Mr Kwaku Ofori Abrokwah, according to the 2017 Auditor-General’s report, authorised the construction of a road through St. Roses Senior High School and in the process broke down the fence wire, septic tank, culverts and destroyed some palm trees on the school’s premises.
The school authorities, the report said, through the Catholic Church sued the Assembly for an amount of GH₵35,080.00 being the total monetary value of the destruction of the school’s property.
The Assembly filed a defence and later abandoned the case after a few court appearances, but the school pursued the case and obtained judgement debt and cost against the Assembly amounting to GH₵46,780.00.
The action of the Chief Executive resulted in the judgement debt which in the opinion of the Auditor-General could have been settled out of court.

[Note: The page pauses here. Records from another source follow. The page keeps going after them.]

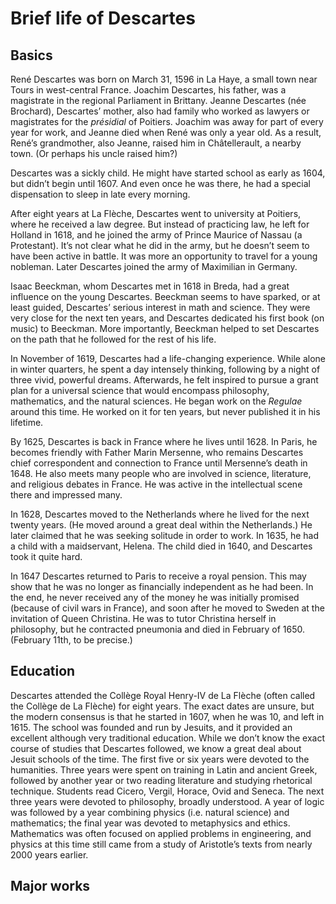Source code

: # Brief life of Descartes

## Basics

René Descartes was born on March 31, 1596 in La Haye, a small town near Tours in west-central France. Joachim Descartes, his father, was a magistrate in the regional Parliament in Brittany. Jeanne Descartes (née Brochard), Descartes’ mother, also had family who worked as lawyers or magistrates for the *présidial* of Poitiers. Joachim was away for part of every year for work, and Jeanne died when René was only a year old. As a result, René’s grandmother, also Jeanne, raised him in Châtellerault, a nearby town. (Or perhaps his uncle raised him?)

Descartes was a sickly child. He might have started school as early as 1604, but didn’t begin until 1607. And even once he was there, he had a special dispensation to sleep in late every morning.

After eight years at La Flèche, Descartes went to university at Poitiers, where he received a law degree. But instead of practicing law, he left for Holland in 1618, and he joined the army of Prince Maurice of Nassau (a Protestant). It’s not clear what he did in the army, but he doesn’t seem to have been active in battle. It was more an opportunity to travel for a young nobleman. Later Descartes joined the army of Maximilian in Germany.

Isaac Beeckman, whom Descartes met in 1618 in Breda, had a great influence on the young Descartes. Beeckman seems to have sparked, or at least guided, Descartes’ serious interest in math and science. They were very close for the next ten years, and Descartes dedicated his first book (on music) to Beeckman. More importantly, Beeckman helped to set Descartes on the path that he followed for the rest of his life.

In November of 1619, Descartes had a life-changing experience. While alone in winter quarters, he spent a day intensely thinking, following by a night of three vivid, powerful dreams. Afterwards, he felt inspired to pursue a grant plan for a universal science that would encompass philosophy, mathematics, and the natural sciences. He began work on the *Regulae* around this time. He worked on it for ten years, but never published it in his lifetime.

By 1625, Descartes is back in France where he lives until 1628. In Paris, he becomes friendly with Father Marin Mersenne, who remains Descartes chief correspondent and connection to France until Mersenne’s death in 1648. He also meets many people who are involved in science, literature, and religious debates in France. He was active in the intellectual scene there and impressed many.

In 1628, Descartes moved to the Netherlands where he lived for the next twenty years. (He moved around a great deal within the Netherlands.) He later claimed that he was seeking solitude in order to work. In 1635, he had a child with a maidservant, Helena. The child died in 1640, and Descartes took it quite hard.

In 1647 Descartes returned to Paris to receive a royal pension. This may show that he was no longer as financially independent as he had been. In the end, he never received any of the money he was initially promised (because of civil wars in France), and soon after he moved to Sweden at the invitation of Queen Christina. He was to tutor Christina herself in philosophy, but he contracted pneumonia and died in February of 1650. (February 11th, to be precise.)

## Education

Descartes attended the Collège Royal Henry-IV de La Flèche (often called the Collège de La Flèche) for eight years. The exact dates are unsure, but the modern consensus is that he started in 1607, when he was 10, and left in 1615. The school was founded and run by Jesuits, and it provided an excellent although very traditional education. While we don’t know the exact course of studies that Descartes followed, we know a great deal about Jesuit schools of the time. The first five or six years were devoted to the humanities. Three years were spent on training in Latin and ancient Greek, followed by another year or two reading literature and studying rhetorical technique. Students read Cicero, Vergil, Horace, Ovid and Seneca. The next three years were devoted to philosophy, broadly understood. A year of logic was followed by a year combining physics (i.e. natural science) and mathematics; the final year was devoted to metaphysics and ethics. Mathematics was often focused on applied problems in engineering, and physics at this time still came from a study of Aristotle’s texts from nearly 2000 years earlier.

## Major works
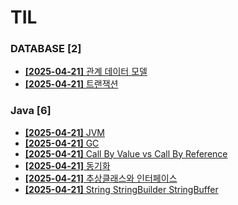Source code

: # TIL
 
### DATABASE [2]
- [**[2025-04-21]**  관계 데이터 모델](https://github.com/A-lass/TIL/blob/main/DATABASE/관계_데이터_모델.md)
- [**[2025-04-21]**  트랜잭션](https://github.com/A-lass/TIL/blob/main/DATABASE/트랜잭션.md)
### Java [6]
- [**[2025-04-21]**  JVM](https://github.com/A-lass/TIL/blob/main/Java/JVM.md)
- [**[2025-04-21]**  GC](https://github.com/A-lass/TIL/blob/main/Java/GC.md)
- [**[2025-04-21]**  Call By Value vs Call By Reference](https://github.com/A-lass/TIL/blob/main/Java/Call_By_Value_vs_Call_By_Reference.md)
- [**[2025-04-21]**  동기화](https://github.com/A-lass/TIL/blob/main/Java/동기화.md)
- [**[2025-04-21]**  추상클래스와 인터페이스](https://github.com/A-lass/TIL/blob/main/Java/추상클래스와_인터페이스.md)
- [**[2025-04-21]**  String StringBuilder StringBuffer](https://github.com/A-lass/TIL/blob/main/Java/String_StringBuilder_StringBuffer.md)
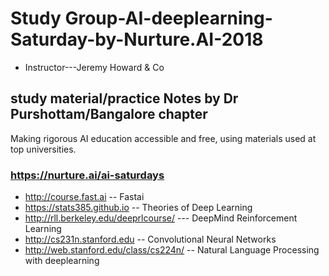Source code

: # Study Group-AI-deeplearning-Saturday-by-Nurture.AI-2018 
* Instructor---Jeremy Howard & Co
## study material/practice Notes by Dr Purshottam/Bangalore chapter
Making rigorous AI education accessible and free, using materials used at top universities.

### https://nurture.ai/ai-saturdays
* http://course.fast.ai -- Fastai
* https://stats385.github.io -- Theories of Deep Learning
* http://rll.berkeley.edu/deeprlcourse/ --- DeepMind Reinforcement Learning 
* http://cs231n.stanford.edu -- Convolutional Neural Networks
* http://web.stanford.edu/class/cs224n/ -- Natural Language Processing with deeplearning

Based on this backdrop, the Auditor-General recommended the recovery of the amount of GH₵46,780.00 from Mr Abrokwah, the former DCE.
projects not in use
The report revealed that, three Assemblies in the Eastern region spent a total amount of GH₵561,312.26 on four projects, but could not put them to use some two years after the completion of the projects.
At Akuapem South, a 12- seater water closet toilet facility and a mechanised borehole completed in December 2016 worth GH₵130,000.00 at Jamaicaso, had been left to rot. The reason given was that the facilities were too far from the catchment area for the people to access.

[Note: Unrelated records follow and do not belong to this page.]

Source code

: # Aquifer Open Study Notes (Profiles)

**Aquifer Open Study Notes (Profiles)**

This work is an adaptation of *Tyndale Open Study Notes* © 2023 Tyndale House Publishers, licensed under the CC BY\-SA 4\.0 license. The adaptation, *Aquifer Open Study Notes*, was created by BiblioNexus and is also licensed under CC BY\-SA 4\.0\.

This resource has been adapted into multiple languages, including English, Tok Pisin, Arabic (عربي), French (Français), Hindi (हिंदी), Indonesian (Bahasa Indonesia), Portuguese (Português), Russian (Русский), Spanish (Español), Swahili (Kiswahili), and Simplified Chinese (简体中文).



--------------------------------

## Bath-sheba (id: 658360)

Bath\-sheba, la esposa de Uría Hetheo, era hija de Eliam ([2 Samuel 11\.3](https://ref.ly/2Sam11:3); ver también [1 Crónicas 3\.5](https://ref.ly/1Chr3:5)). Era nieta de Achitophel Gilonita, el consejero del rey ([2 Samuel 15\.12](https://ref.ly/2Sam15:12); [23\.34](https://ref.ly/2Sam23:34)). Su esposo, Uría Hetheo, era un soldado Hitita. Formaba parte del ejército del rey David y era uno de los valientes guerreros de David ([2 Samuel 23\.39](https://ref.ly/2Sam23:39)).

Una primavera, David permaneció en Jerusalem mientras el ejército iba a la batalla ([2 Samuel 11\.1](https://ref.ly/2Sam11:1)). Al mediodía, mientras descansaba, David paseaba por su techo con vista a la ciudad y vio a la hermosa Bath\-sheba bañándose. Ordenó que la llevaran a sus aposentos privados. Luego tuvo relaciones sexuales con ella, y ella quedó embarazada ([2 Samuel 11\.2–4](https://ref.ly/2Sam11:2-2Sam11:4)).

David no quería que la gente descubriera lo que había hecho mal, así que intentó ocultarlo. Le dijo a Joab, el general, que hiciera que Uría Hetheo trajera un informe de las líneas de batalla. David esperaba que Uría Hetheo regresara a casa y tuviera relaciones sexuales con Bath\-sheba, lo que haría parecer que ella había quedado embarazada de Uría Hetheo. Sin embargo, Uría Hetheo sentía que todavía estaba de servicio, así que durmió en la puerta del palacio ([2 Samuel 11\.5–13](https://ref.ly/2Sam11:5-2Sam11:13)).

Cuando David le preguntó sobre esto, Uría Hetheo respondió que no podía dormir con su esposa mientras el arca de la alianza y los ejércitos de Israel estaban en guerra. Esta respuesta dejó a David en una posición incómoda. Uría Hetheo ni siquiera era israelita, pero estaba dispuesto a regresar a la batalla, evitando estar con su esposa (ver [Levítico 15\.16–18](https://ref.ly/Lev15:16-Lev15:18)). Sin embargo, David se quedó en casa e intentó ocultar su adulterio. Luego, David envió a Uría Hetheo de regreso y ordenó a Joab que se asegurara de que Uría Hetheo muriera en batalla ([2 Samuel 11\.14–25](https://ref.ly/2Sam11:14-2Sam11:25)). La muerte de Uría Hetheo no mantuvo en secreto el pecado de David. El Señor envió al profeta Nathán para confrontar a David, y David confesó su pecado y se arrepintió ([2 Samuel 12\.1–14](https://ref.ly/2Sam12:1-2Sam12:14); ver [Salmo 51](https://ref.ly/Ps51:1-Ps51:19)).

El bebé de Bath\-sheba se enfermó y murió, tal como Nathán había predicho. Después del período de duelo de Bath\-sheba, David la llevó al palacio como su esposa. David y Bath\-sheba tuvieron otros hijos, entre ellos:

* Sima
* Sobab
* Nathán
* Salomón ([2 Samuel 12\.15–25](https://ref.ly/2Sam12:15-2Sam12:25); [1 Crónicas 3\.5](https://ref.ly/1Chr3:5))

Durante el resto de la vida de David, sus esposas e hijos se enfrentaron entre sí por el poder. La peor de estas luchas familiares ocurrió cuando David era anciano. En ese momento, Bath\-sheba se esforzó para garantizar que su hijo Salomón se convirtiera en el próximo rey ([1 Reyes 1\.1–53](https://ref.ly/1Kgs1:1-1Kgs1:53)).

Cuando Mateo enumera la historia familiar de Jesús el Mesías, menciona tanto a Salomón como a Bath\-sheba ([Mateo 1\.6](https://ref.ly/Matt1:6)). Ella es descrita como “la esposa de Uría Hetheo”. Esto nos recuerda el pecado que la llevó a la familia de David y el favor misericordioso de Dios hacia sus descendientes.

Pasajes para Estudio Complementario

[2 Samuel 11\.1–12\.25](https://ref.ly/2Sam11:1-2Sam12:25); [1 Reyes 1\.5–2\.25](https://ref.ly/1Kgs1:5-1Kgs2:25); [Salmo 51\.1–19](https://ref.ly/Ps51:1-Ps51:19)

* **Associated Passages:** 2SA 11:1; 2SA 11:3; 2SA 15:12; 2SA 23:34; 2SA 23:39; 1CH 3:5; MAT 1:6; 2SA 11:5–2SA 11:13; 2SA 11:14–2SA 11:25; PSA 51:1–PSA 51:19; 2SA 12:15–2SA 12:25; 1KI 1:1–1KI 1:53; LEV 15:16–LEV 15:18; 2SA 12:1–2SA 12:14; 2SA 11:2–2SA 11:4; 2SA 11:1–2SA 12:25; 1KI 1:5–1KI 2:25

Also in Yilo Krobo Municipality, an Information and Communications Technology Centre at Nkurakan worth GH₵123,751.22, completed in December 2016 had been left to rot. The Assembly in justifying their action said there was no electricity at the facility.

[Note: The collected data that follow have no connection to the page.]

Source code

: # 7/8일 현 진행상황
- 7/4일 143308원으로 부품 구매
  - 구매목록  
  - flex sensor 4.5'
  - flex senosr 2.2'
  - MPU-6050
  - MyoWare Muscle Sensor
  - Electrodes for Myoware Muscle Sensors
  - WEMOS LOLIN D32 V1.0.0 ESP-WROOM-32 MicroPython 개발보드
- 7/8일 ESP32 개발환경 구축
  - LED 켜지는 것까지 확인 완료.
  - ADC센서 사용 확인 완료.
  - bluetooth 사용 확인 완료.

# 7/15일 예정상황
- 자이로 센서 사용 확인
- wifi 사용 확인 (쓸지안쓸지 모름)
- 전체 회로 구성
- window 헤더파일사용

A three-unit classroom block and ancillary works for Atibie AK Islamic Basic School in the Kwahu South District is now a ‘White Elephant.’ The GH₵211,536.54 classroom block completed in December 2015 is under lock and key due to lack of furniture.
A CHPS Compound at Asubori in the same District Assembly worth GH₵96,024.50 was nonfunctional because it was far from the town.
The Auditor-General recommended that management should engage in public sensitisation on the need for the project and also provide the basic facilities to ensure early take-ff.
The Auditor-General’s report cited two Assemblies of expending a total of GH₵738,340.47 on six projects awarded between 2010 and 2015. However, the report said these projects, which were at various levels of completion, had been abandoned and new projects awarded.
An audit revealed that, 33 projects
awarded by six Assemblies at a total cost of GH₵824,536.85 out of which an
amount of GH₵1,802,398.58 was paid had still not been completed six months to
10 years after their scheduled completion dates.
The projects, which were within 25 to 70 percent complete, were at a standstill as at the time of writing the report.
Contrary to Section 117 of the Income Tax Act, 2015 (ACT 896) which requires that a withholding agent pays to the Commissioner-General after the end of each calendar month a tax that has been withheld, “we noted that Birim South and Kwaebibirem failed to remit tax of GH₵23,701.93 and GH₵7,364.46 respectively to the Commissioner-General,” the report noted.
The Auditor-General said as at the time they were writing the report, the withheld tax had not been paid to the Commissioner-General.
“To avoid payment of penalty by the Assemblies, we recommended that the Coordinating Directors should remit the deducted tax to the Commissioner-General,” the Auditor-General noted.